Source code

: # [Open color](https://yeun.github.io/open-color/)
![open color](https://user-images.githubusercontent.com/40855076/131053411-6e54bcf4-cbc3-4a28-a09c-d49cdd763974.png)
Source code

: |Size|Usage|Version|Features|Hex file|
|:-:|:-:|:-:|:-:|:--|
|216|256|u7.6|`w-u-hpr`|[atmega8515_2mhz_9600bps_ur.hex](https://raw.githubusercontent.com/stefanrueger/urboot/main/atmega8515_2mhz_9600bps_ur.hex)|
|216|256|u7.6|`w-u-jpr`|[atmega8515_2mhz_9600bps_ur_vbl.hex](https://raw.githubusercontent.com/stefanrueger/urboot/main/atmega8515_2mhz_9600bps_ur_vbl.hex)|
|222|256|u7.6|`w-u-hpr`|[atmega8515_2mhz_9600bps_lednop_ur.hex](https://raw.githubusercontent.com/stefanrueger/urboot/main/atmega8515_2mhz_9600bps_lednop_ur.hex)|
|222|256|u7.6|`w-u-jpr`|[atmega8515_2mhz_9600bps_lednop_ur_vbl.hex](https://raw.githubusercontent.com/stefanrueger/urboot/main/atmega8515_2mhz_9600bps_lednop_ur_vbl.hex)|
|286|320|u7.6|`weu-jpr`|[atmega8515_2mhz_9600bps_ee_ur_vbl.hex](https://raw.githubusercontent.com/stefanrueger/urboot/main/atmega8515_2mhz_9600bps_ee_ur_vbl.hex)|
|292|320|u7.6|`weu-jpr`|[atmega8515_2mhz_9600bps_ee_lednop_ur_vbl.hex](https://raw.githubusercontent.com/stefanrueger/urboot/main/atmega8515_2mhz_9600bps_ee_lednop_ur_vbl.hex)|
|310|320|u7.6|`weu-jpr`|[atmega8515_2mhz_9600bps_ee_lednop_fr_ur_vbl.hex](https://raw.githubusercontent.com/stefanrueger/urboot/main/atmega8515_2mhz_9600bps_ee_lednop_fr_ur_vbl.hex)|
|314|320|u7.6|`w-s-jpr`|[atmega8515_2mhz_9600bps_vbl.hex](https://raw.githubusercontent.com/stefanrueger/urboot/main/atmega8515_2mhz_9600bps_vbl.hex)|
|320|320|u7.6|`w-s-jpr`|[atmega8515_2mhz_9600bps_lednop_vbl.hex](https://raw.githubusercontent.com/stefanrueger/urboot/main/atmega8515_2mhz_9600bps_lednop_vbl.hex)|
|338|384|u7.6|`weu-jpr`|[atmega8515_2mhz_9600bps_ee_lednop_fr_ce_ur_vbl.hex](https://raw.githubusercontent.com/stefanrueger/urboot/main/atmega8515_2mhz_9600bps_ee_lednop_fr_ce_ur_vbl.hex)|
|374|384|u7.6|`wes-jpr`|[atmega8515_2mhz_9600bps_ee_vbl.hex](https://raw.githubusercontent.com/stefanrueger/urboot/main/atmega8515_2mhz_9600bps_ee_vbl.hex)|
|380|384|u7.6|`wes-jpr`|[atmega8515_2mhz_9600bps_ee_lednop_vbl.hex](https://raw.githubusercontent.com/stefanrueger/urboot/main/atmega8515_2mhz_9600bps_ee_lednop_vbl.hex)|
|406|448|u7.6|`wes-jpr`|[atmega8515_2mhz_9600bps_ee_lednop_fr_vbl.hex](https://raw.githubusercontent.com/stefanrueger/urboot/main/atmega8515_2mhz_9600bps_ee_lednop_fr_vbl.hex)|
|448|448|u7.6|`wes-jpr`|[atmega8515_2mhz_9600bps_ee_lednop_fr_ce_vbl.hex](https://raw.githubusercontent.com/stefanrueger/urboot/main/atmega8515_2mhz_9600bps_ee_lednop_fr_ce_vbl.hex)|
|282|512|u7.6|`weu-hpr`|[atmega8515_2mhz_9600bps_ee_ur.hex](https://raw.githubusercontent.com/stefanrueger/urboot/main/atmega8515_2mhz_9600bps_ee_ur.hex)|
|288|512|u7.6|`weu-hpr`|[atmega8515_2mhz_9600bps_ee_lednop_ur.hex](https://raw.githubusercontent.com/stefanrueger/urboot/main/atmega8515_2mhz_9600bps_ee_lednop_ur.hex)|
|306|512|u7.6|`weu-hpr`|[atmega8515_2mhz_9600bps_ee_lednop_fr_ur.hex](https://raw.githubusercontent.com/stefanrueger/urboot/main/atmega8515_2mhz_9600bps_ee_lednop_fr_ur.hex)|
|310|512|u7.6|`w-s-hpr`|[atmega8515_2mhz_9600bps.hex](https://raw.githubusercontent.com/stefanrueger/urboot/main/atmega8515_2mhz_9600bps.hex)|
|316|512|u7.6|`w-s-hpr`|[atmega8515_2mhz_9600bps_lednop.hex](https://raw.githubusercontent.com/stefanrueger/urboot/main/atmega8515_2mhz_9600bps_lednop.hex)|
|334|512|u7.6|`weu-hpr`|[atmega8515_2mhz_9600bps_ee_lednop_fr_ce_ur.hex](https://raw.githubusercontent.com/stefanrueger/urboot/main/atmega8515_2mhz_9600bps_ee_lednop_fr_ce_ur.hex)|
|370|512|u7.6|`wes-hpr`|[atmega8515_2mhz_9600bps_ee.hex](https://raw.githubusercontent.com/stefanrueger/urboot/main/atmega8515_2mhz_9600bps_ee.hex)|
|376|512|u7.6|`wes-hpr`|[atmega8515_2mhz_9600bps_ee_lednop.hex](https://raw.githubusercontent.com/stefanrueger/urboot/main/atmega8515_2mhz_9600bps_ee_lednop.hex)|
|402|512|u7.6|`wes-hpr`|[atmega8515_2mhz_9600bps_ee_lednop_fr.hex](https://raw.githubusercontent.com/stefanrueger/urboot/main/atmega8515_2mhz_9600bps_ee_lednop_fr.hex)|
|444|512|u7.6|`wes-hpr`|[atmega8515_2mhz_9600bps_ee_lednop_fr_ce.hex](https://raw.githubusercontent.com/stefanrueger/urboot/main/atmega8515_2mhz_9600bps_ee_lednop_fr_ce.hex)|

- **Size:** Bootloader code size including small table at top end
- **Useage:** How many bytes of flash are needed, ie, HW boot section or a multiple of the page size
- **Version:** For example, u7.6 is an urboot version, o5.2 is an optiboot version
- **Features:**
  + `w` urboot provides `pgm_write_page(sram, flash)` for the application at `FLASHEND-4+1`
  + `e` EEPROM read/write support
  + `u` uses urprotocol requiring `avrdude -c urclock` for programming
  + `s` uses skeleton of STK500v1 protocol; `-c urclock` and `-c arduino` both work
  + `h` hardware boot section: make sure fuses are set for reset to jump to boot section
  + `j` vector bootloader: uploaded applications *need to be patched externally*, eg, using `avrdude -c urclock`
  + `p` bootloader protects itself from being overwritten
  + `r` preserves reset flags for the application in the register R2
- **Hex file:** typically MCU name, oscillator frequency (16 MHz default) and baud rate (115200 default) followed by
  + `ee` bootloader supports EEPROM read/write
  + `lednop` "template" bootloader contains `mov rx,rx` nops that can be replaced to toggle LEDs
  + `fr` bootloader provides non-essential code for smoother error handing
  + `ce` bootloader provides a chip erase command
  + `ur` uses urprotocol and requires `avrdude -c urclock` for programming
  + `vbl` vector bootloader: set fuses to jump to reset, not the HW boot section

Exercise prompt:
Nothing but the lines from the one holding "uses skeleton of" through the end of the listing above should appear, each exactly as given.

Result of the task:
  + `s` uses skeleton of STK500v1 protocol; `-c urclock` and `-c arduino` both work
  + `h` hardware boot section: make sure fuses are set for reset to jump to boot section
  + `j` vector bootloader: uploaded applications *need to be patched externally*, eg, using `avrdude -c urclock`
  + `p` bootloader protects itself from being overwritten
  + `r` preserves reset flags for the application in the register R2
- **Hex file:** typically MCU name, oscillator frequency (16 MHz default) and baud rate (115200 default) followed by
  + `ee` bootloader supports EEPROM read/write
  + `lednop` "template" bootloader contains `mov rx,rx` nops that can be replaced to toggle LEDs
  + `fr` bootloader provides non-essential code for smoother error handing
  + `ce` bootloader provides a chip erase command
  + `ur` uses urprotocol and requires `avrdude -c urclock` for programming
  + `vbl` vector bootloader: set fuses to jump to reset, not the HW boot section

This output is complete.